## PROBLEM DESCRIPTION
For the entries below, print exactly the lines between the line holding "HTTP Authentication —" and the line holding "- For all subsequent", inclusive, and nothing else.

## INPUT DATA
--- START ---
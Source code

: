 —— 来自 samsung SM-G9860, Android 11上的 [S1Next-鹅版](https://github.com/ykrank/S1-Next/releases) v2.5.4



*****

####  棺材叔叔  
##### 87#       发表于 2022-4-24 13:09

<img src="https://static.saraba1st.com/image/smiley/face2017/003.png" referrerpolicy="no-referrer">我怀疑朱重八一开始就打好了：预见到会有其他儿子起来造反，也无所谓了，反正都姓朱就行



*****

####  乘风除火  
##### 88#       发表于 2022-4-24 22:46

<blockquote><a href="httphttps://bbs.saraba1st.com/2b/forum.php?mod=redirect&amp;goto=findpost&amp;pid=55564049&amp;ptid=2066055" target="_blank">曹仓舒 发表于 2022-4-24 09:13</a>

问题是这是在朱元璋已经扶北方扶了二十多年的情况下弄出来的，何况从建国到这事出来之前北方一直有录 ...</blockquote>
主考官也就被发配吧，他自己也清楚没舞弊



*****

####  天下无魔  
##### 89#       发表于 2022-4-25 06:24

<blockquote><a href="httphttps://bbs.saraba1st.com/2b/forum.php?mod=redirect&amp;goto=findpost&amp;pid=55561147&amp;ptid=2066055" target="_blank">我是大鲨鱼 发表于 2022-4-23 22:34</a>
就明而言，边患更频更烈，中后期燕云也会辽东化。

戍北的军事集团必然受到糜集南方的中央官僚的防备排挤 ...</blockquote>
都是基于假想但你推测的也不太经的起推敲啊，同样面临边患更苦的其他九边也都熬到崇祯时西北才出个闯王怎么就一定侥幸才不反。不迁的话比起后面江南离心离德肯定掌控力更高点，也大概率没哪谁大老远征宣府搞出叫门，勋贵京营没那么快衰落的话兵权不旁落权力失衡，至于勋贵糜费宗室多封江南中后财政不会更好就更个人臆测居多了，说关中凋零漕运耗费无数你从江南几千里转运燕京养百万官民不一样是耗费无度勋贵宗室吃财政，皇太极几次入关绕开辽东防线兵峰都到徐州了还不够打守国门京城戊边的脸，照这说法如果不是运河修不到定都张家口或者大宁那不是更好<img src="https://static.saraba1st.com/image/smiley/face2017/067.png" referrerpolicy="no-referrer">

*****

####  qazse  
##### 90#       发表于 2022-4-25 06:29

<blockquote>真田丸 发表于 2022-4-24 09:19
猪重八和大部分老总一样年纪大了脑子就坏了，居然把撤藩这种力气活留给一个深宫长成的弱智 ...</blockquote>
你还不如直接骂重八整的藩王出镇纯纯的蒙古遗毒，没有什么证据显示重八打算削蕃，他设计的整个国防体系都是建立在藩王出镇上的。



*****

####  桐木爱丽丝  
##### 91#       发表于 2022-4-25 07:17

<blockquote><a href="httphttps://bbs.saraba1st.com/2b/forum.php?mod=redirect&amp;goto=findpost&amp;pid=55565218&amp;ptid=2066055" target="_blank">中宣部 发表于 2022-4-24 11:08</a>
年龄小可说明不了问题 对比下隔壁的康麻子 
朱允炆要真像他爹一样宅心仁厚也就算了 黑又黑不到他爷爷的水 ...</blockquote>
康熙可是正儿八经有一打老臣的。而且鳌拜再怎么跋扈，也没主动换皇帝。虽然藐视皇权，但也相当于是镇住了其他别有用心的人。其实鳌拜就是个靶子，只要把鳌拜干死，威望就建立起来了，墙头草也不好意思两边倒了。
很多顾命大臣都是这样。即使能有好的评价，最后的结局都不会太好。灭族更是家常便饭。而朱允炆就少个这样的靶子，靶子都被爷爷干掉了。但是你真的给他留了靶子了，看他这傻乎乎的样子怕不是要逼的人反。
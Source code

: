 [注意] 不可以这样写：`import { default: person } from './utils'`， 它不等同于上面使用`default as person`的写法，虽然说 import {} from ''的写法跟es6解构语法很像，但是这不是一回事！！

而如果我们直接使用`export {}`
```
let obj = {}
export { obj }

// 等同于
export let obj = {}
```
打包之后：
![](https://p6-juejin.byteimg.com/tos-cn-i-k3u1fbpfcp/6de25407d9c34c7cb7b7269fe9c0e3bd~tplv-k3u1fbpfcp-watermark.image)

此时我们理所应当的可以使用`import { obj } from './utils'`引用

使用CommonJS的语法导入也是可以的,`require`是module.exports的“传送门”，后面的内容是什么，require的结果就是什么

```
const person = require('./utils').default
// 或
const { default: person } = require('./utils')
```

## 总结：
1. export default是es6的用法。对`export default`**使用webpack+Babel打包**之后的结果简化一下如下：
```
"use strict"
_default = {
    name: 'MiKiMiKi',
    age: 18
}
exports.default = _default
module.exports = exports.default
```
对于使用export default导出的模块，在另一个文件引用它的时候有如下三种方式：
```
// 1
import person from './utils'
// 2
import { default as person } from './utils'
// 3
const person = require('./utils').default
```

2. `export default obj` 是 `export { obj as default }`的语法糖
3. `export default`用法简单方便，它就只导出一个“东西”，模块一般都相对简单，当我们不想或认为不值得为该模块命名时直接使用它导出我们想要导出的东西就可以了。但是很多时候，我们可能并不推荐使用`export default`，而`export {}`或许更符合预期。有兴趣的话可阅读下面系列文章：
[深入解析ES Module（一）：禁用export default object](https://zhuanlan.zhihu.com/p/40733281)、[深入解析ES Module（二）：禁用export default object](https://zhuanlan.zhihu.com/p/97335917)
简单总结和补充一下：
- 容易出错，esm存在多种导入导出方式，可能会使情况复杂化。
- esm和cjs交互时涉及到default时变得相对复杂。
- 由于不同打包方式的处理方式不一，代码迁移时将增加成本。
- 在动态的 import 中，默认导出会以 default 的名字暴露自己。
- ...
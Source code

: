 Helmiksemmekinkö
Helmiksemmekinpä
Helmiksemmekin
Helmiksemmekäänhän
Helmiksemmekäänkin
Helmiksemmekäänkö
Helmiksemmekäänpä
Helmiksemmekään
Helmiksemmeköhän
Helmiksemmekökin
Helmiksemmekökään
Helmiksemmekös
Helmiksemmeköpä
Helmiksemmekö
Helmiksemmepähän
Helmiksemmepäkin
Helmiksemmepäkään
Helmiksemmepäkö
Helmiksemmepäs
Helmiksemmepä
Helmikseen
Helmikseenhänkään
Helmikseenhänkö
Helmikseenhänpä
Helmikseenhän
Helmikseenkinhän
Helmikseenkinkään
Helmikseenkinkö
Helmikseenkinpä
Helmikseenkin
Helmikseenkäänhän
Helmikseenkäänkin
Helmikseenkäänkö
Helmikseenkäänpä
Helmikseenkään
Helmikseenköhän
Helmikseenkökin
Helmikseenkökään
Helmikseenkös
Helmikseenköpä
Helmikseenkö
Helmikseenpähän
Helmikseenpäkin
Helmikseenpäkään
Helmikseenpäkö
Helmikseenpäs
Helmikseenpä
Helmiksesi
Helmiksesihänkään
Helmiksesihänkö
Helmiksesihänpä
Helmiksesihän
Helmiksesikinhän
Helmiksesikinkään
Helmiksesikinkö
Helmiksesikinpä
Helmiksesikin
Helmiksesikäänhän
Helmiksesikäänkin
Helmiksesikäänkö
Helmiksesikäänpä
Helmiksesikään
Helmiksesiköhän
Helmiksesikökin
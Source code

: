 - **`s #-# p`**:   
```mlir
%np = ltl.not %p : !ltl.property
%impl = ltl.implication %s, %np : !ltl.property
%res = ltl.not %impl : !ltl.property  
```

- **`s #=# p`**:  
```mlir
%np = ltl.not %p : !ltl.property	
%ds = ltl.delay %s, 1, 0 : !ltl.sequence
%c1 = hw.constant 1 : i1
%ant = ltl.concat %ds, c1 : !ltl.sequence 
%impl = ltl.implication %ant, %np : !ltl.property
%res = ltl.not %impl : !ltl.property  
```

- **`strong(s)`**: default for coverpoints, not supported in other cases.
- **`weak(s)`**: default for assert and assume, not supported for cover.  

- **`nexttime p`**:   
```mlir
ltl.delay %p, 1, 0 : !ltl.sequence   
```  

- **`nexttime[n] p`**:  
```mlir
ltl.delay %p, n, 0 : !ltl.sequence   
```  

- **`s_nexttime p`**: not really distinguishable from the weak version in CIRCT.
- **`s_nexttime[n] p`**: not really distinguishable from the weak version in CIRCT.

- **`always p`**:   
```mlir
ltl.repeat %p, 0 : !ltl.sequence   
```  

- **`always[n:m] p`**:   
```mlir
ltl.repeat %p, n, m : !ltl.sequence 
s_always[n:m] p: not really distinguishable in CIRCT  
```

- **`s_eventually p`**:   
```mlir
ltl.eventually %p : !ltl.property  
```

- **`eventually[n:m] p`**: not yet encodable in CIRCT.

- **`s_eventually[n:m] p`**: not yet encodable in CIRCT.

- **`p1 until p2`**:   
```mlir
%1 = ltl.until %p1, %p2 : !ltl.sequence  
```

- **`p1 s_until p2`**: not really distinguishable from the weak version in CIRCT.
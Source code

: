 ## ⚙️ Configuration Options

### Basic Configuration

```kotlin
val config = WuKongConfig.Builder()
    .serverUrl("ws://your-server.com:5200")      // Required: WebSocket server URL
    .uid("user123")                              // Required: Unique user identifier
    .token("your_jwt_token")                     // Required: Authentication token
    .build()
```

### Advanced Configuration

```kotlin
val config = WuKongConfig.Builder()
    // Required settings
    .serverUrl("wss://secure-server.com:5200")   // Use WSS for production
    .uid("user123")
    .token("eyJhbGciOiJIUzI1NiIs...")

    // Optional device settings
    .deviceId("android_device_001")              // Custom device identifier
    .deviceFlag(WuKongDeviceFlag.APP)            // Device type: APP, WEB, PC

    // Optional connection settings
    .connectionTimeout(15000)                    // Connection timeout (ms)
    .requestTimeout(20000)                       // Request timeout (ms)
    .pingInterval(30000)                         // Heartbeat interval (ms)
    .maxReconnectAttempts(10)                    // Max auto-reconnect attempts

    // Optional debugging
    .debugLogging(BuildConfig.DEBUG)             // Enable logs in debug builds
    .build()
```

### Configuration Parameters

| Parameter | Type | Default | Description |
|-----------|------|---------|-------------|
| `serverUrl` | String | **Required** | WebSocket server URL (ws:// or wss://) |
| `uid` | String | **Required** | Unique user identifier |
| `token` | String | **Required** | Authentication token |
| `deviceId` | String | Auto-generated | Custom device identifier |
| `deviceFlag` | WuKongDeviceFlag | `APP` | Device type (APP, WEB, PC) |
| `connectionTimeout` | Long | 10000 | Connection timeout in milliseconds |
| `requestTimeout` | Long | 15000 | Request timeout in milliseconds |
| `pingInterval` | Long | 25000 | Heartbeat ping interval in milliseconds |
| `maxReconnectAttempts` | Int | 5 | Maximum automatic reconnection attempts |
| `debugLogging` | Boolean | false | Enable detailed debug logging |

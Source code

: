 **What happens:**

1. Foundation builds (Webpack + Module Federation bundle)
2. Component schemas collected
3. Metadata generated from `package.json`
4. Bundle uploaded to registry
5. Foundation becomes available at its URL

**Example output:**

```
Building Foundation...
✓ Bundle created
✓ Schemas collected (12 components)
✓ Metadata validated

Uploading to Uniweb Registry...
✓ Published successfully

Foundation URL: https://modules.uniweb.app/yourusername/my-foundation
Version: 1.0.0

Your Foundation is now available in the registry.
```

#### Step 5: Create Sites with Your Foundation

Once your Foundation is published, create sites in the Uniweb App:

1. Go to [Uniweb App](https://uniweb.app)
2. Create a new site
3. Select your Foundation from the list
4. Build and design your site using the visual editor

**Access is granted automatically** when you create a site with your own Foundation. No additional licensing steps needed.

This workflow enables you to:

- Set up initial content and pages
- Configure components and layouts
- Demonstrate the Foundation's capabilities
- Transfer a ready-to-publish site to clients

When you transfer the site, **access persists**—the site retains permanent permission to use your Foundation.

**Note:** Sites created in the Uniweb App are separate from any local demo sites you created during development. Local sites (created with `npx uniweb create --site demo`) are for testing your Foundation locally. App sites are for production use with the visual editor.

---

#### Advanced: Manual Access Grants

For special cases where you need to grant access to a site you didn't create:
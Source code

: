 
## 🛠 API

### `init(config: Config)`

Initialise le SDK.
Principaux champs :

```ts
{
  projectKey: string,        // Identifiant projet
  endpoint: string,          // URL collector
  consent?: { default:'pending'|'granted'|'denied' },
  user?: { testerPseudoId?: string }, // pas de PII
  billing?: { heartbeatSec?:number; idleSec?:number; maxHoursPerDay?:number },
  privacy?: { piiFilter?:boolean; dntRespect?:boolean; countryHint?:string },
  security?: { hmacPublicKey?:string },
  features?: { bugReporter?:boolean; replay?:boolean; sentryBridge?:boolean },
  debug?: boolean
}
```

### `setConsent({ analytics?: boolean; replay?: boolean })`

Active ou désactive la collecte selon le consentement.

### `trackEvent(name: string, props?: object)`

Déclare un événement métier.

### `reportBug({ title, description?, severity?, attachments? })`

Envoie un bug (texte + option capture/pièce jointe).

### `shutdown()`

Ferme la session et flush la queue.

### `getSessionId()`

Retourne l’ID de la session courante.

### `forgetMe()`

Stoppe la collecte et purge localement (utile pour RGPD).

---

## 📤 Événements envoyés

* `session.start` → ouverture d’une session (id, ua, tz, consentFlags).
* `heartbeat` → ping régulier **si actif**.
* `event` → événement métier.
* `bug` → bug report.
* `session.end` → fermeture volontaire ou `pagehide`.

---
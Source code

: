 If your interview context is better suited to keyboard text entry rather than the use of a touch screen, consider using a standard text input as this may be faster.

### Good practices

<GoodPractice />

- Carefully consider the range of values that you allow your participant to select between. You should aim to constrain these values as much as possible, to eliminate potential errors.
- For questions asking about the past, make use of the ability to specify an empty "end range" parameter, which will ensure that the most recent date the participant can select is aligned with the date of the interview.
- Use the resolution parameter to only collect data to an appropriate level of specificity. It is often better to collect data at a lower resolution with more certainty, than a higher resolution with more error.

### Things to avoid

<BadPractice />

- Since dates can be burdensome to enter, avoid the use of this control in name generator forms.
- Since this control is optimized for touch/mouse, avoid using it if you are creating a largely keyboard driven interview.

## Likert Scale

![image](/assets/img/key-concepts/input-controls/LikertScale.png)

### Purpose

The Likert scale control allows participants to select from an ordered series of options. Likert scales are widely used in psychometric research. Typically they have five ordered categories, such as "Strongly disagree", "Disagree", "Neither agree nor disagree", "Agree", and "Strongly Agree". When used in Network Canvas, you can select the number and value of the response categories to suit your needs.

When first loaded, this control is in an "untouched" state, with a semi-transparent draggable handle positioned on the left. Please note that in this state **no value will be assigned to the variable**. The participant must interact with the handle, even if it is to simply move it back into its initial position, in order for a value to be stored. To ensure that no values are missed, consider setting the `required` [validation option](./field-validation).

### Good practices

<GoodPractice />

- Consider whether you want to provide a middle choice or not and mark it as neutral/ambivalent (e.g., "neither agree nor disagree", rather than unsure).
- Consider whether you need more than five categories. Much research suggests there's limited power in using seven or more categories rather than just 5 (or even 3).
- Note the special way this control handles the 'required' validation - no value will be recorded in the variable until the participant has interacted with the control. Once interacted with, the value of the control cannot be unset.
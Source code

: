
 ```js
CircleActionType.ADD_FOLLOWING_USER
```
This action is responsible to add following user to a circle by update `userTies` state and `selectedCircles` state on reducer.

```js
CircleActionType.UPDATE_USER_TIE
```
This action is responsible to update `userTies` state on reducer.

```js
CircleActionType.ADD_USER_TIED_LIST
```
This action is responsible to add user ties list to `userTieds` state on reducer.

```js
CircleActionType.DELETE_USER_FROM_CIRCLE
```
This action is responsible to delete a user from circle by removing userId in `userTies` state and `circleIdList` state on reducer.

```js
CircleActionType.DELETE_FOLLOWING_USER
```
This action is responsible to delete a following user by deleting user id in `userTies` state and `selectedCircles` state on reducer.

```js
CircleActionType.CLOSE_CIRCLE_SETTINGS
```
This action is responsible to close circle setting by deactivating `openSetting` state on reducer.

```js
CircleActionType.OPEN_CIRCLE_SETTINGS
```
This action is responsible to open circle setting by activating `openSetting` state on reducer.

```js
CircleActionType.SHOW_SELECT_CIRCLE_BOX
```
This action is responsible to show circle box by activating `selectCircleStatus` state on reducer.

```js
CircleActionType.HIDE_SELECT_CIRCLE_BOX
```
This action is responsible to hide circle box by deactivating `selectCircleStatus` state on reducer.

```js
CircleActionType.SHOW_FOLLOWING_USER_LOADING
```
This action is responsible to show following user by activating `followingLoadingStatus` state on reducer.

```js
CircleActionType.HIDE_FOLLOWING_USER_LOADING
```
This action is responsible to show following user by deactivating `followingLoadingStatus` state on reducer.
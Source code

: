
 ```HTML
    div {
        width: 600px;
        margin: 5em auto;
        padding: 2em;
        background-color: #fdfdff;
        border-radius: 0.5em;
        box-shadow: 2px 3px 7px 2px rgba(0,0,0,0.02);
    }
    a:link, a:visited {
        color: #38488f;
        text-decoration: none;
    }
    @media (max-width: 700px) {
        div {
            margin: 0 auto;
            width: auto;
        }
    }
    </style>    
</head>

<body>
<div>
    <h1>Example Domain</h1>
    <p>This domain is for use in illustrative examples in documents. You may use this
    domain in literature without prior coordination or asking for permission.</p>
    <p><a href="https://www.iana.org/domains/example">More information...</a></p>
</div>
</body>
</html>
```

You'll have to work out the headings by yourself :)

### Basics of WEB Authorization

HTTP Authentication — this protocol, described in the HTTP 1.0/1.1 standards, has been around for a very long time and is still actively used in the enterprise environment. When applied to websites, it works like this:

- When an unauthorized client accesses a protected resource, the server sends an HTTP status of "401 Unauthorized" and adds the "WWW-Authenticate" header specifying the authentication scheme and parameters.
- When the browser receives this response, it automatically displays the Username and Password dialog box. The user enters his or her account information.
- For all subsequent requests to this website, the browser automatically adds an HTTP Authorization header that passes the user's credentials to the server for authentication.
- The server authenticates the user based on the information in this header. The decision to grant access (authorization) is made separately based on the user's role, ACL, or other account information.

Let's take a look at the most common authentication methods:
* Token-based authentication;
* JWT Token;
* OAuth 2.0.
--- END ---
## COMPLETED EXERCISE
HTTP Authentication — this protocol, described in the HTTP 1.0/1.1 standards, has been around for a very long time and is still actively used in the enterprise environment. When applied to websites, it works like this:

- When an unauthorized client accesses a protected resource, the server sends an HTTP status of "401 Unauthorized" and adds the "WWW-Authenticate" header specifying the authentication scheme and parameters.
- When the browser receives this response, it automatically displays the Username and Password dialog box. The user enters his or her account information.
- For all subsequent requests to this website, the browser automatically adds an HTTP Authorization header that passes the user's credentials to the server for authentication.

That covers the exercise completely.